Getting started: Hello world

Anduril workflows are constructed using Scala 2.11. Let’s start with the classic “Hello world” program. Below, BashEvaluate is a function provided by Anduril that indirectly invokes the shell interpreter bash.

#!/usr/bin/env anduril

import anduril.builtin._
import org.anduril.runtime._

object HelloWorld {
    println("Beginning workflow construction")
    val helloWorld = BashEvaluate(script = "echo Hello world!")
    println("Ending workflow construction")

You might expect that the program prints the three messages to console in the order given in the source code. As we will see, this is not the case. There are key differences between workflow systems, such as Anduril, and non-workflow systems, such as R. Also, there are differences in how Anduril uses Scala compared to how standalone Scala programs are written.

Running the workflow

When the workflow (stored in hello-world.scala) is executed, it prints the following:

$ ./hello-world.scala
Beginning workflow construction
Ending workflow construction
[INFO <run-workflow>] Current ready queue: helloWorld (READY-QUEUE 1)
[INFO helloWorld] Executing helloWorld ( (SOURCE hello-world.scala:10) (COMPONENT-STARTED) (2016-04-27 16:27:52)
[INFO helloWorld] Component finished with success (COMPONENT-FINISHED-OK) (2016-04-27 16:27:52)
[INFO helloWorld] Current ready queue: (empty) (READY-QUEUE 0)
[INFO <run-workflow>] Done. No errors occurred.

In the file system, the file result_hello-world/helloWorld/stdOut has appeared (among some other files), and its contents are:

Hello world!

Understanding the workflow

Let’s focus on important points of this workflow. The script starts with #!/usr/bin/env anduril, a so-called hashbang/shebang line, which indicates that the script is executed using the anduril program.
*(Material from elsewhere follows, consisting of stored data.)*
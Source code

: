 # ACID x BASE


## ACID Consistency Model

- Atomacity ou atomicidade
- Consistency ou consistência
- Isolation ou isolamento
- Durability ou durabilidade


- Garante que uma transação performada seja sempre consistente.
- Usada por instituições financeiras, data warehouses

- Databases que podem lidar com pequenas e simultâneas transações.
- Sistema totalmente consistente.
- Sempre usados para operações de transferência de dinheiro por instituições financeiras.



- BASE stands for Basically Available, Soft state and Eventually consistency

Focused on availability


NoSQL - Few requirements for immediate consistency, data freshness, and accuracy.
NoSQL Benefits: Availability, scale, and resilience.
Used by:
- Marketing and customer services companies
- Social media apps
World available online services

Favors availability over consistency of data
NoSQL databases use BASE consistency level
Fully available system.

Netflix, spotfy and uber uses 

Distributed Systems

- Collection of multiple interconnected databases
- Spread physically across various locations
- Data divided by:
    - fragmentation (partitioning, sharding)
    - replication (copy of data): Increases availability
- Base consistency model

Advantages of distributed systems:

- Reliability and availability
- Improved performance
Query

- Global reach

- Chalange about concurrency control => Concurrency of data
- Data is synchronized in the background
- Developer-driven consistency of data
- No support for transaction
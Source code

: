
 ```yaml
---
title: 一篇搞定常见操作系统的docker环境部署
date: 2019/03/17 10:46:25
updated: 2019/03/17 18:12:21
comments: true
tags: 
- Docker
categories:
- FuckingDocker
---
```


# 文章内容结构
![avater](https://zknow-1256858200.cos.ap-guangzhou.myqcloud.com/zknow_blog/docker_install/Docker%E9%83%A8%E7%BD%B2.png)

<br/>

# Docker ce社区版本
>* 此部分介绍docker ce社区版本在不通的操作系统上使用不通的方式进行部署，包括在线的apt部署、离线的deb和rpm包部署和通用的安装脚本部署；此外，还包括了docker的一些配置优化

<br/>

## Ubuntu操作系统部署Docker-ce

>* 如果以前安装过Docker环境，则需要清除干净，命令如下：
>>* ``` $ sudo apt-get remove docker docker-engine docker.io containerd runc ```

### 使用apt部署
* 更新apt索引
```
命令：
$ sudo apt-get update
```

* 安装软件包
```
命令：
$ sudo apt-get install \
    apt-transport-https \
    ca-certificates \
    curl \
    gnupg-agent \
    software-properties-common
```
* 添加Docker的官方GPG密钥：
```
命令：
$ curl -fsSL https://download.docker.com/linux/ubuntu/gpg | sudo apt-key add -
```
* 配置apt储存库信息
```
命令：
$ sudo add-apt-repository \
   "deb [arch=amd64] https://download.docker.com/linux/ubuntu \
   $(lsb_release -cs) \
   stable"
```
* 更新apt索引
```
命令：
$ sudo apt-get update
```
Anduril workflow files are not standalone Scala programs and cannot be executed using the scala executable, although they are syntactically Scala code and can be edited using any Scala editor. Anduril takes your workflow definition as input, and uses it to construct, verify and execute a workflow.

The two main computational steps in Anduril are workflow construction and execution. They are separate steps, as the above console output hints. In the workflow construction phase, the Scala code is executed in a special Anduril environment. The code prints the messages Beginning workflow construction and Ending workflow construction. Between these messages, the BashEvaluate function call inserts a task into the workflow. In Anduril, such tasks are called components. The BashEvaluate component is not yet executed at this stage. At the end of the workflow construction phase, Anduril has in memory a representation of a workflow consisting of (just) one component.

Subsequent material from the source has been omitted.